China’s ambitious ‘Make in China’ program seems to be going nowhere as high-tech industrial machinery is being exported from Japan at record high levels. The demand for high-tech equipment has been rising since June and it perfectly captures the significant technology gap between China and Japan as Beijing continues to rely on Japanese companies for high-tech industrial equipment.
China introduced the “dual circulation” policy a few months ago with a great deal of fanfare in the region. Under this policy, China’s policymakers decided to shift the dynamics of the Chinese economy from export-driven to domestic demand-driven. But for the dual circulation to actually work, China needs to produce goods that could be on par with the high-tech industrial imports from Japan.

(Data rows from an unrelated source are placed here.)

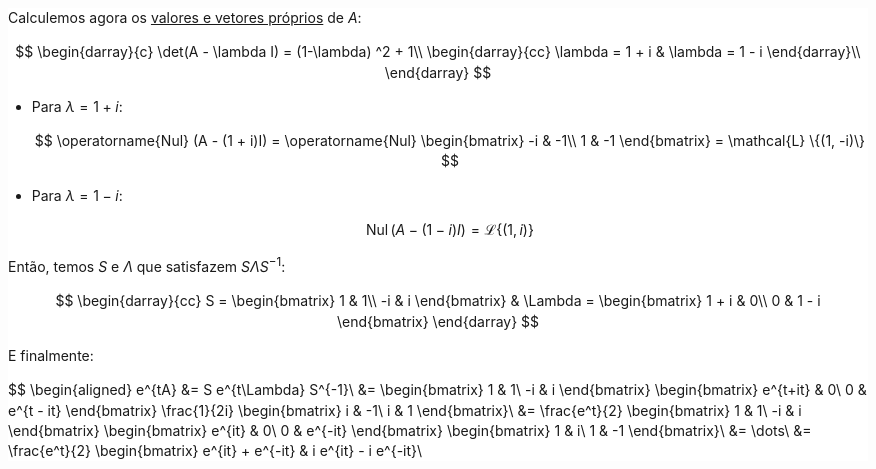 Calculemos agora os [valores e vetores próprios](/al/valores-vetores-proprios) de $A$:

$$
\begin{darray}{c}
\det(A - \lambda I) = (1-\lambda) ^2 + 1\\
\begin{darray}{cc}
\lambda = 1 + i & \lambda = 1 - i
\end{darray}\\
\end{darray}
$$

- Para $\lambda = 1 + i$:

  $$
  \operatorname{Nul} (A - (1 + i)I) = \operatorname{Nul} \begin{bmatrix}
  -i & -1\\
  1 & -1
  \end{bmatrix} = \mathcal{L} \{(1, -i)\}
  $$

- Para $\lambda = 1 - i$:

  $$
  \operatorname{Nul} (A - (1 - i)I) = \mathcal{L} \{(1, i)\}
  $$

Então, temos $S$ e $\Lambda$ que satisfazem $S\Lambda S^{-1}$:

$$
\begin{darray}{cc}
S = \begin{bmatrix}
1 & 1\\
-i & i
\end{bmatrix} & \Lambda = \begin{bmatrix}
1 + i & 0\\
0 & 1 - i
\end{bmatrix}
\end{darray}
$$

E finalmente:

$$
\begin{aligned}
e^{tA} &= S e^{t\Lambda} S^{-1}\\
&= \begin{bmatrix}
1 & 1\\
-i & i
\end{bmatrix} \begin{bmatrix}
e^{t+it} & 0\\
0 & e^{t - it}
\end{bmatrix} \frac{1}{2i} \begin{bmatrix}
i & -1\\
i & 1
\end{bmatrix}\\
&= \frac{e^t}{2} \begin{bmatrix}
1 & 1\\
-i & i
\end{bmatrix} \begin{bmatrix}
e^{it} & 0\\
0 & e^{-it}
\end{bmatrix} \begin{bmatrix}
1 & i\\
1 & -1
\end{bmatrix}\\
&= \dots\\
&= \frac{e^t}{2} \begin{bmatrix}
e^{it} + e^{-it} & i e^{it} - i e^{-it}\\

According to Goldman Sachs, the shipment figures of Japan’s machinery sector are expected to reach record highs. Since June, orders placed by Chinese companies for Japanese machine tools have increased and have picked up speed; the same for the general segment of the market. It is expected that sales of factory automation equipment will surpass previous peaks.
Though China has had doubtlessly made significant progress on reducing the technological gap, even now when it comes to, for example, articulated robots in the plastics industry, it is still dependent on foreign manufacturers and accounts for over 60% of sales in China according to the analysts at CLSA Ltd.
Another major factor for this heavy import from Japan is the obvious technology gap.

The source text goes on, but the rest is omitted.